---------- Material provided

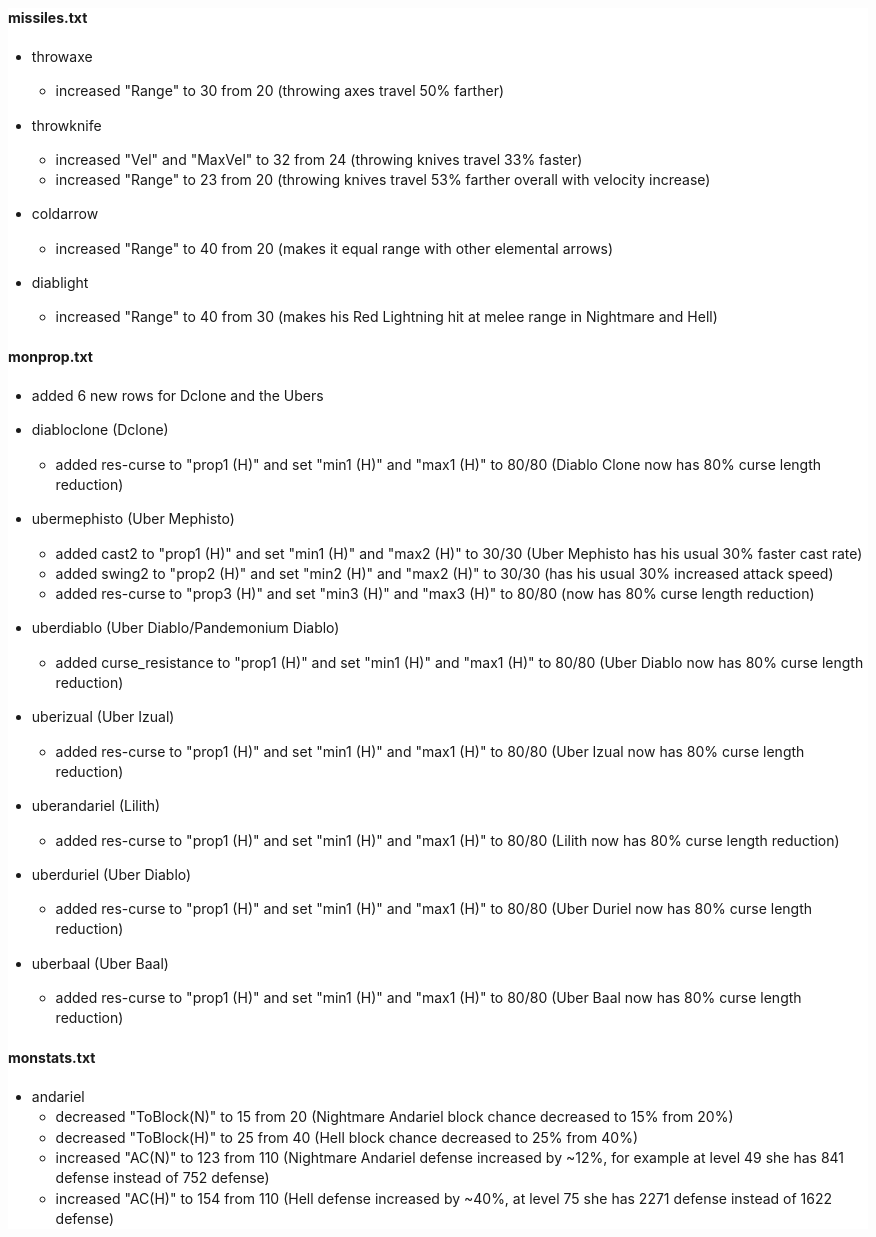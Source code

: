 #### missiles.txt
  * throwaxe
    * increased "Range" to 30 from 20 (throwing axes travel 50% farther)

  * throwknife
    * increased "Vel" and "MaxVel" to 32 from 24 (throwing knives travel 33% faster)
    * increased "Range" to 23 from 20 (throwing knives travel 53% farther overall with velocity increase)

  * coldarrow
    * increased "Range" to 40 from 20 (makes it equal range with other elemental arrows)

  * diablight
    * increased "Range" to 40 from 30 (makes his Red Lightning hit at melee range in Nightmare and Hell)

#### monprop.txt
  * added 6 new rows for Dclone and the Ubers
  * diabloclone (Dclone)
    * added res-curse to "prop1 (H)" and set "min1 (H)" and "max1 (H)" to 80/80 (Diablo Clone now has 80% curse length reduction)

  * ubermephisto (Uber Mephisto)
    * added cast2 to "prop1 (H)" and set "min1 (H)" and "max2 (H)" to 30/30 (Uber Mephisto has his usual 30% faster cast rate)
    * added swing2 to "prop2 (H)" and set "min2 (H)" and "max2 (H)" to 30/30 (has his usual 30% increased attack speed)
    * added res-curse to "prop3 (H)" and set "min3 (H)" and "max3 (H)" to 80/80 (now has 80% curse length reduction)

  * uberdiablo (Uber Diablo/Pandemonium Diablo)
    * added curse_resistance to "prop1 (H)" and set "min1 (H)" and "max1 (H)" to 80/80 (Uber Diablo now has 80% curse length reduction)

  * uberizual (Uber Izual)
    * added res-curse to "prop1 (H)" and set "min1 (H)" and "max1 (H)" to 80/80 (Uber Izual now has 80% curse length reduction)

  * uberandariel (Lilith)
    * added res-curse to "prop1 (H)" and set "min1 (H)" and "max1 (H)" to 80/80 (Lilith now has 80% curse length reduction)

  * uberduriel (Uber Diablo)
    * added res-curse to "prop1 (H)" and set "min1 (H)" and "max1 (H)" to 80/80 (Uber Duriel now has 80% curse length reduction)

  * uberbaal (Uber Baal)
    * added res-curse to "prop1 (H)" and set "min1 (H)" and "max1 (H)" to 80/80 (Uber Baal now has 80% curse length reduction)

#### monstats.txt
  * andariel
    * decreased "ToBlock(N)" to 15 from 20 (Nightmare Andariel block chance decreased to 15% from 20%)
    * decreased "ToBlock(H)" to 25 from 40 (Hell block chance decreased to 25% from 40%)
    * increased "AC(N)" to 123 from 110 (Nightmare Andariel defense increased by ~12%, for example at level 49 she has 841 defense instead of 752 defense)
    * increased "AC(H)" to 154 from 110 (Hell defense increased by ~40%, at level 75 she has 2271 defense instead of 1622 defense)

--------------------

◆ What you should do: Restate word for word the lines of the data above, starting at the line containing "Diablo now has 80% curse length reduction)" and ending at the line containing "15% from 20%)", both included, and nothing more.

◆ Answer to the problem:
    * added curse_resistance to "prop1 (H)" and set "min1 (H)" and "max1 (H)" to 80/80 (Uber Diablo now has 80% curse length reduction)

  * uberizual (Uber Izual)
    * added res-curse to "prop1 (H)" and set "min1 (H)" and "max1 (H)" to 80/80 (Uber Izual now has 80% curse length reduction)

  * uberandariel (Lilith)
    * added res-curse to "prop1 (H)" and set "min1 (H)" and "max1 (H)" to 80/80 (Lilith now has 80% curse length reduction)

  * uberduriel (Uber Diablo)
    * added res-curse to "prop1 (H)" and set "min1 (H)" and "max1 (H)" to 80/80 (Uber Duriel now has 80% curse length reduction)

  * uberbaal (Uber Baal)
    * added res-curse to "prop1 (H)" and set "min1 (H)" and "max1 (H)" to 80/80 (Uber Baal now has 80% curse length reduction)

#### monstats.txt
  * andariel
    * decreased "ToBlock(N)" to 15 from 20 (Nightmare Andariel block chance decreased to 15% from 20%)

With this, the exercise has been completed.